EXERCISE DETAILS: Leave every picture behind and copy the rest of the entries below exactly.

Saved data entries
↓↓↓

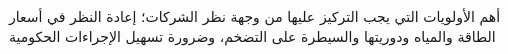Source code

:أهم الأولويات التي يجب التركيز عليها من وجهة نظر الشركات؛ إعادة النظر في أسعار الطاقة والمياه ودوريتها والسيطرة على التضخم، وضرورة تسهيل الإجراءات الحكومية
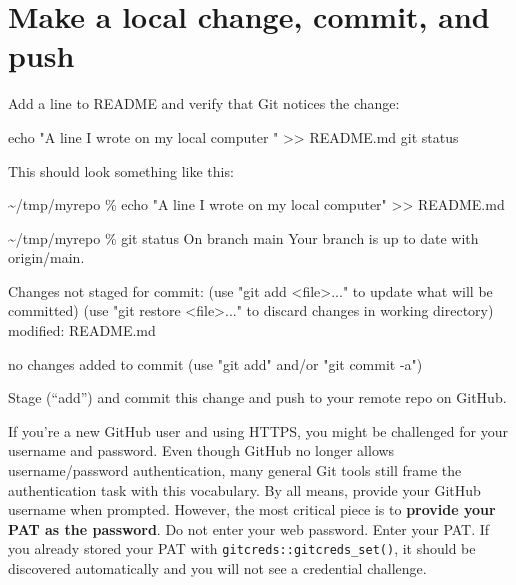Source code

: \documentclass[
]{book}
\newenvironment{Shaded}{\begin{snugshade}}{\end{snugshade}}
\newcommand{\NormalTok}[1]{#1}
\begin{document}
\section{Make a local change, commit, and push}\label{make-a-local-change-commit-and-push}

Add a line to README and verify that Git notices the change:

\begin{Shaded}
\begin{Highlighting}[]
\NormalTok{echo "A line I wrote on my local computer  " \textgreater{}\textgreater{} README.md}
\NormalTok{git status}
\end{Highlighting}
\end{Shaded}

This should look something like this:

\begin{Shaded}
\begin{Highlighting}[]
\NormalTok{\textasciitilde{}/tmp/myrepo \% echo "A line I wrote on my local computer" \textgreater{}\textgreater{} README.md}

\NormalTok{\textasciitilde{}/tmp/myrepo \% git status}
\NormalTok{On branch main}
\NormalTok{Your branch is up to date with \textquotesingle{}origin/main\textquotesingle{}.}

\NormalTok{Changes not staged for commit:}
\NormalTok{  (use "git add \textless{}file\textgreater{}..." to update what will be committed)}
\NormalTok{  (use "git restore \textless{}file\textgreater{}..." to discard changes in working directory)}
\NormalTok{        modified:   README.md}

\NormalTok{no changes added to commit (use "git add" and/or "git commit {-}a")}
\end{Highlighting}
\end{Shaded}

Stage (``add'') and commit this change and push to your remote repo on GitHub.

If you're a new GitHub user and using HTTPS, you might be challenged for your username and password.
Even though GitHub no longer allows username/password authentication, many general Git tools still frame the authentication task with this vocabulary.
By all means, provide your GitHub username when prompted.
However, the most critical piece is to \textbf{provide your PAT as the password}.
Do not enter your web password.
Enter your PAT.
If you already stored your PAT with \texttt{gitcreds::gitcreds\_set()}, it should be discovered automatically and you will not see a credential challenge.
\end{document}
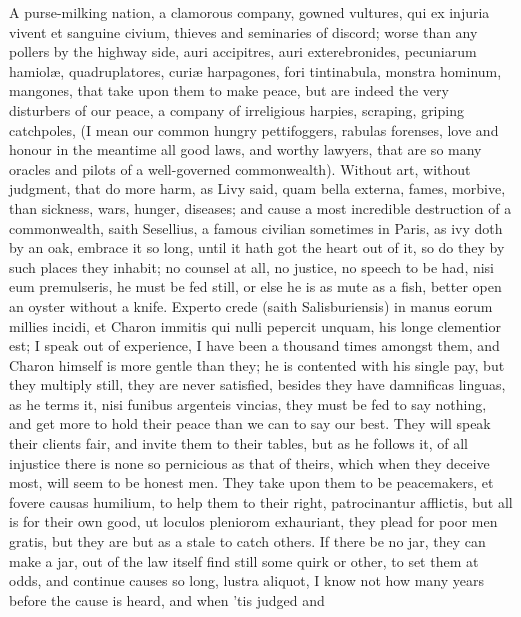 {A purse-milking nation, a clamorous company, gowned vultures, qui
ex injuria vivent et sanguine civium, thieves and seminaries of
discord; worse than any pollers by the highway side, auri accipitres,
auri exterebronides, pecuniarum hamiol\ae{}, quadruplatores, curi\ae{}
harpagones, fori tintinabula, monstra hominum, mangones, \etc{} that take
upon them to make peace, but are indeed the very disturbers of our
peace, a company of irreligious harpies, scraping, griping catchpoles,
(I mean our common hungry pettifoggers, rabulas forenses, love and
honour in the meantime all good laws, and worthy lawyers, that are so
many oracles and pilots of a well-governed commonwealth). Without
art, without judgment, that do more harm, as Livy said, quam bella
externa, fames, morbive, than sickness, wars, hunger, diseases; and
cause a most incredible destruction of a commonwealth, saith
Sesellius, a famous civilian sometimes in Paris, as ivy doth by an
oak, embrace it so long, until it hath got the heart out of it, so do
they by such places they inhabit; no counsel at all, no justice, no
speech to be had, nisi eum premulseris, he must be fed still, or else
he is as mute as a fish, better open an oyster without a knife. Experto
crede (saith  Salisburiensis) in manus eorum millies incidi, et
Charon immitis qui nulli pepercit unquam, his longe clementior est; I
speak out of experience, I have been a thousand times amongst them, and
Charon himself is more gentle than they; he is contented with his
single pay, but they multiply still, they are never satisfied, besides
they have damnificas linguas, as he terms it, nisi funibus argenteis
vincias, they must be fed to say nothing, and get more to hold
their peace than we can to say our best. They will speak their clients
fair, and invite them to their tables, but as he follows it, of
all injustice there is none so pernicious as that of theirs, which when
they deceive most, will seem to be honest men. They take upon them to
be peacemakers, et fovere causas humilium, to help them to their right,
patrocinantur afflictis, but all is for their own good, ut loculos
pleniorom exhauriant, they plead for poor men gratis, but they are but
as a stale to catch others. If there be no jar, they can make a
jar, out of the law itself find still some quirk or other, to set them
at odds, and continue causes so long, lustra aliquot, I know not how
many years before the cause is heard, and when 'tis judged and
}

↑↑↑

THE ANSWER:
Source code

:أهم الأولويات التي يجب التركيز عليها من وجهة نظر الشركات؛ إعادة النظر في أسعار الطاقة والمياه ودوريتها والسيطرة على التضخم، وضرورة تسهيل الإجراءات الحكومية
Source code

: \documentclass[
]{book}
\newenvironment{Shaded}{\begin{snugshade}}{\end{snugshade}}
\newcommand{\NormalTok}[1]{#1}
\begin{document}
\section{Make a local change, commit, and push}\label{make-a-local-change-commit-and-push}

Add a line to README and verify that Git notices the change:

\begin{Shaded}
\begin{Highlighting}[]
\NormalTok{echo "A line I wrote on my local computer  " \textgreater{}\textgreater{} README.md}
\NormalTok{git status}
\end{Highlighting}
\end{Shaded}

This should look something like this:

\begin{Shaded}
\begin{Highlighting}[]
\NormalTok{\textasciitilde{}/tmp/myrepo \% echo "A line I wrote on my local computer" \textgreater{}\textgreater{} README.md}

\NormalTok{\textasciitilde{}/tmp/myrepo \% git status}
\NormalTok{On branch main}
\NormalTok{Your branch is up to date with \textquotesingle{}origin/main\textquotesingle{}.}

\NormalTok{Changes not staged for commit:}
\NormalTok{  (use "git add \textless{}file\textgreater{}..." to update what will be committed)}
\NormalTok{  (use "git restore \textless{}file\textgreater{}..." to discard changes in working directory)}
\NormalTok{        modified:   README.md}

\NormalTok{no changes added to commit (use "git add" and/or "git commit {-}a")}
\end{Highlighting}
\end{Shaded}

Stage (``add'') and commit this change and push to your remote repo on GitHub.

If you're a new GitHub user and using HTTPS, you might be challenged for your username and password.
Even though GitHub no longer allows username/password authentication, many general Git tools still frame the authentication task with this vocabulary.
By all means, provide your GitHub username when prompted.
However, the most critical piece is to \textbf{provide your PAT as the password}.
Do not enter your web password.
Enter your PAT.
If you already stored your PAT with \texttt{gitcreds::gitcreds\_set()}, it should be discovered automatically and you will not see a credential challenge.
\end{document}
 {A purse-milking nation, a clamorous company, gowned vultures, qui
ex injuria vivent et sanguine civium, thieves and seminaries of
discord; worse than any pollers by the highway side, auri accipitres,
auri exterebronides, pecuniarum hamiol\ae{}, quadruplatores, curi\ae{}
harpagones, fori tintinabula, monstra hominum, mangones, \etc{} that take
upon them to make peace, but are indeed the very disturbers of our
peace, a company of irreligious harpies, scraping, griping catchpoles,
(I mean our common hungry pettifoggers, rabulas forenses, love and
honour in the meantime all good laws, and worthy lawyers, that are so
many oracles and pilots of a well-governed commonwealth). Without
art, without judgment, that do more harm, as Livy said, quam bella
externa, fames, morbive, than sickness, wars, hunger, diseases; and
cause a most incredible destruction of a commonwealth, saith
Sesellius, a famous civilian sometimes in Paris, as ivy doth by an
oak, embrace it so long, until it hath got the heart out of it, so do
they by such places they inhabit; no counsel at all, no justice, no
speech to be had, nisi eum premulseris, he must be fed still, or else
he is as mute as a fish, better open an oyster without a knife. Experto
crede (saith  Salisburiensis) in manus eorum millies incidi, et
Charon immitis qui nulli pepercit unquam, his longe clementior est; I
speak out of experience, I have been a thousand times amongst them, and
Charon himself is more gentle than they; he is contented with his
single pay, but they multiply still, they are never satisfied, besides
they have damnificas linguas, as he terms it, nisi funibus argenteis
vincias, they must be fed to say nothing, and get more to hold
their peace than we can to say our best. They will speak their clients
fair, and invite them to their tables, but as he follows it, of
all injustice there is none so pernicious as that of theirs, which when
they deceive most, will seem to be honest men. They take upon them to
be peacemakers, et fovere causas humilium, to help them to their right,
patrocinantur afflictis, but all is for their own good, ut loculos
pleniorom exhauriant, they plead for poor men gratis, but they are but
as a stale to catch others. If there be no jar, they can make a
jar, out of the law itself find still some quirk or other, to set them
at odds, and continue causes so long, lustra aliquot, I know not how
many years before the cause is heard, and when 'tis judged and
}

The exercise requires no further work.